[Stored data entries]
============================================================

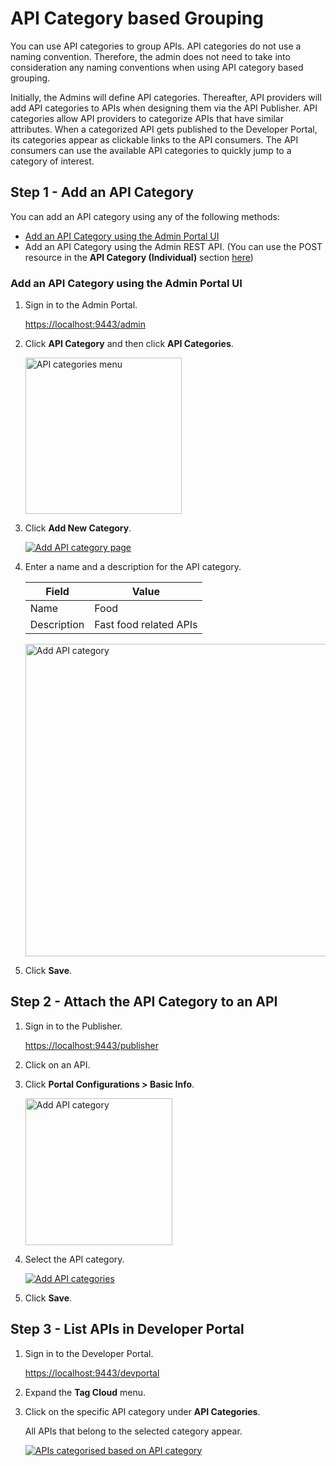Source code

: 
# API Category based Grouping

You can use API categories to group APIs. API categories do not use a naming convention. Therefore, the admin does not need to take into consideration any naming conventions when using API category based grouping.

Initially, the Admins will define API categories. Thereafter, API providers will add API categories to APIs when designing them via the API Publisher. API categories allow API providers to categorize APIs that have similar attributes. When a categorized API gets published to the Developer Portal, its categories appear as clickable links to the API consumers. The API consumers can use the available API categories to quickly jump to a category of interest.

## Step 1 - Add an API Category

You can add an API category using any of the following methods:

- [Add an API Category using the Admin Portal UI]({{base_path}}/reference/customize-product/customizations/customizing-the-developer-portal/customize-api-listing/api-category-based-grouping/#add-an-api-category-using-the-admin-portal-ui)
- Add an API Category using the Admin REST API. (You can use the POST resource in the **API Category (Individual)** section [here]({{base_path}}/reference/product-apis/admin-apis/admin-v4/admin-v4))

### Add an API Category using the Admin Portal UI

1. Sign in to the Admin Portal.
   
    [https://localhost:9443/admin](https://localhost:9443/admin) 

2. Click **API Category** and then click **API Categories**.
    
    <img src="{{base_path}}/assets/img/develop/new_api_category_left_tag.png" width="250" alt="API categories menu">
    
3. Click **Add New Category**.

    [![Add API category page]({{base_path}}/assets/img/develop/new_click_add_category.png)]({{base_path}}/assets/img/develop/new_click_add_category.png)

4. Enter a name and a description for the API category.

     | Field          |  Value                 |
     |----------------|------------------------|
     |  Name          |  Food                  |
     |  Description   |  Fast food related APIs     |

    <img src="{{base_path}}/assets/img/develop/new_add_category.png" width="500" alt="Add API category">

5. Click **Save**.

## Step 2 - Attach the API Category to an API

1. Sign in to the Publisher.

    [https://localhost:9443/publisher](https://localhost:9443/publisher) 

2. Click on an API.

3. Click **Portal Configurations > Basic Info**. 

     <img src="{{base_path}}/assets/img/develop/api-portal-config-basic-info.png" width="235" alt="Add API category">

4. Select the API category.

     [![Add API categories]({{base_path}}/assets/img/develop/attach_category.png)]({{base_path}}/assets/img/develop/attach_category.png)

5. Click **Save**.

## Step 3 - List APIs in Developer Portal

1. Sign in to the Developer Portal.

     [https://localhost:9443/devportal](https://localhost:9443/devportal) 

2. Expand the **Tag Cloud** menu. 

3. Click on the specific API category under **API Categories**. 

     All APIs that belong to the selected category appear.

     [![APIs categorised based on API category]({{base_path}}/assets/img/develop/devportal_listing.png)]({{base_path}}/assets/img/develop/devportal_listing.png)
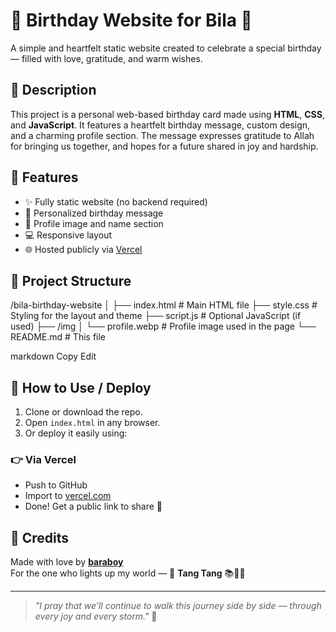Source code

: # 🎉 Birthday Website for Bila 💖

A simple and heartfelt static website created to celebrate a special birthday — filled with love, gratitude, and warm wishes.

## 💌 Description

This project is a personal web-based birthday card made using **HTML**, **CSS**, and **JavaScript**. It features a heartfelt birthday message, custom design, and a charming profile section. The message expresses gratitude to Allah for bringing us together, and hopes for a future shared in joy and hardship.

## 🧩 Features

- ✨ Fully static website (no backend required)
- 🌹 Personalized birthday message
- 📸 Profile image and name section
- 💻 Responsive layout
- 🌐 Hosted publicly via [Vercel](https://vercel.com)

## 📂 Project Structure

/bila-birthday-website
│
├── index.html # Main HTML file
├── style.css # Styling for the layout and theme
├── script.js # Optional JavaScript (if used)
├── /img
│ └── profile.webp # Profile image used in the page
└── README.md # This file

markdown
Copy
Edit

## 🚀 How to Use / Deploy

1. Clone or download the repo.
2. Open `index.html` in any browser.
3. Or deploy it easily using:

### 👉 Via Vercel
- Push to GitHub
- Import to [vercel.com](https://vercel.com)
- Done! Get a public link to share 🎉

## 🙏 Credits

Made with love by **[baraboy](https://github.com/baraboy)**  
For the one who lights up my world — 🩷 **Tang Tang** 📚🥖📢

---

> _"I pray that we’ll continue to walk this journey side by side — through every joy and every storm."_ 💚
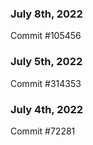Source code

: ### July 8th, 2022

Commit #105456

### July 5th, 2022

Commit #314353


### July 4th, 2022

Commit #72281
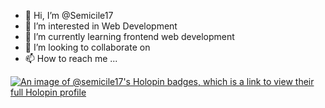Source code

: - 👋 Hi, I’m @Semicile17
- 👀 I’m interested in Web Development
- 🌱 I’m currently learning frontend web development
- 💞️ I’m looking to collaborate on 
- 📫 How to reach me ...

<!---
Semicile17/Semicile17 is a ✨ special ✨ repository because its `README.md` (this file) appears on your GitHub profile.
You can click the Preview link to take a look at your changes.
--->
[![An image of @semicile17's Holopin badges, which is a link to view their full Holopin profile](https://holopin.me/semicile17)](https://holopin.io/@semicile17)
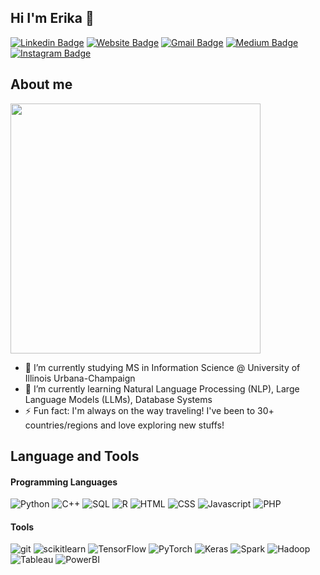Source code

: ## Hi I'm Erika 🌱

[![Linkedin Badge](https://img.shields.io/badge/-LinkedIn-blue?style=flat&logo=Linkedin&logoColor=white&link=https://www.linkedin.com/in/i-hsuan-lee/)](https://www.linkedin.com/in/i-hsuan-lee/)
[![Website Badge](https://img.shields.io/badge/-Website-47CCCC?style=flat&logo=Google-Chrome&logoColor=white&link=https://ihsuan1217.github.io)](https://ihsuan1217.github.io)
[![Gmail Badge](https://img.shields.io/badge/-Gmail-c14438?style=flat&logo=Gmail&logoColor=white&link=mailto:ihsuan.lee1217@gmail.com)](mailto:ihsuan.lee1217@gmail.com)
[![Medium Badge](https://img.shields.io/badge/-Medium-000000?style=flat&labelColor=000000&logo=Medium&link=https://medium.com/@erikalee)](https://erika-lee.medium.com)
[![Instagram Badge](https://img.shields.io/badge/-Instagram-purple?style=flat&logo=instagram&logoColor=white&link=https://instagram.com/erika_lee1217/)](https://instagram.com/erika_lee1217)

## About me
<img src="https://github.com/erikalee1217/erikalee1217/assets/43957055/781a627b-1c85-479d-86b1-d97cf0b5cf41" width="400">

- 🔭 I’m currently studying MS in Information Science @ University of Illinois Urbana-Champaign
- 🌱 I’m currently learning Natural Language Processing (NLP), Large Language Models (LLMs), Database Systems
- ⚡ Fun fact: I'm always on the way traveling! I've been to 30+ countries/regions and love exploring new stuffs!

## Language and Tools
#### Programming Languages
![Python](https://img.shields.io/badge/-Python-DC143C?style=flat&logo=python&logoColor=white)
![C++](https://img.shields.io/badge/-C++-483D8B?style=flat&logo=Cplusplus&logoColor=white)
![SQL](https://img.shields.io/badge/-SQL-2F4F4F?style=flat&logo=mysql&logoColor=white)
![R](https://img.shields.io/badge/-R-9370DB?style=flat&logo=r&logoColor=white)
![HTML](https://img.shields.io/badge/-HTML5-B22222?style=flat&logo=HTML&logoColor=white)
![CSS](https://img.shields.io/badge/-CSS-4169E1?style=flat&logo=CSS3&logoColor=white)
![Javascript](https://img.shields.io/badge/-JavaScript-FFD700?style=flat&logo=javascript&logoColor=white)
![PHP](https://img.shields.io/badge/-PHP-008000?style=flat&logo=PHP&logoColor=white)
#### Tools
![git](https://img.shields.io/badge/-Git-FF7F50?style=flat&logo=git&logoColor=white)
![scikitlearn](https://img.shields.io/badge/-Scikitlearn-6A5ACD?style=flat&logo=scikitlearn&logoColor=white)
![TensorFlow](https://img.shields.io/badge/-TensorFlow-FF8C00?style=flat&logo=tensorflow&logoColor=white)
![PyTorch](https://img.shields.io/badge/-PyTorch-8B0000?style=flat&logo=pytorch&logoColor=white)
![Keras](https://img.shields.io/badge/-Keras-BDB76B?style=flat&logo=keras&logoColor=white)
![Spark](https://img.shields.io/badge/-Spark-8FBC8B?style=flat&logo=apachespark&logoColor=white)
![Hadoop](https://img.shields.io/badge/-Hadoop-87CEFA?style=flat&logo=apachehadoop&logoColor=white)
![Tableau](https://img.shields.io/badge/-Tableau-F4A460?style=flat&logo=tableau&logoColor=white)
![PowerBI](https://img.shields.io/badge/-PowerBI-FF6347?style=flat&logo=powerbi&logoColor=white)

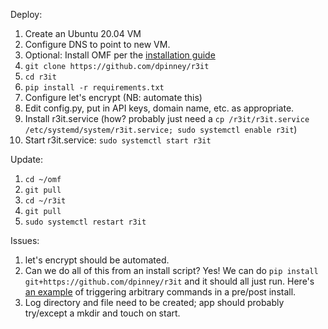 Deploy:
1. Create an Ubuntu 20.04 VM
2. Configure DNS to point to new VM.
3. Optional: Install OMF per the [installation guide](https://github.com/dpinney/omf/wiki/Dev-~-Installation-Instructions)
4. `git clone https://github.com/dpinney/r3it`
5. `cd r3it`
6. `pip install -r requirements.txt`
7. Configure let's encrypt (NB: automate this)
8. Edit config.py, put in API keys, domain name, etc. as appropriate.
9. Install r3it.service (how? probably just need a `cp /r3it/r3it.service /etc/systemd/system/r3it.service; sudo systemctl enable r3it`)
10. Start r3it.service: `sudo systemctl start r3it`

Update:
1. `cd ~/omf`
2. `git pull`
3. `cd ~/r3it`
4. `git pull`
5. `sudo systemctl restart r3it`

Issues: 
1. let's encrypt should be automated.
2. Can we do all of this from an install script? Yes! We can do `pip install git+https://github.com/dpinney/r3it` and it should all just run. Here's [an example](https://raw.githubusercontent.com/dpinney/senesce/master/setup.py?token=AAQIL3VLOWXQMJ2HWLK4K7TADQXP4) of triggering arbitrary commands in a pre/post install.
3. Log directory and file need to be created; app should probably try/except a mkdir and touch on start.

============================================================

Work to be completed. Beginning with the first line of the entries above, repeat each line word for word until the line with "You can use API" has been given too. Omit the pictures.

Solution to this problem.
Source code

: 
# API Category based Grouping

You can use API categories to group APIs. API categories do not use a naming convention. Therefore, the admin does not need to take into consideration any naming conventions when using API category based grouping.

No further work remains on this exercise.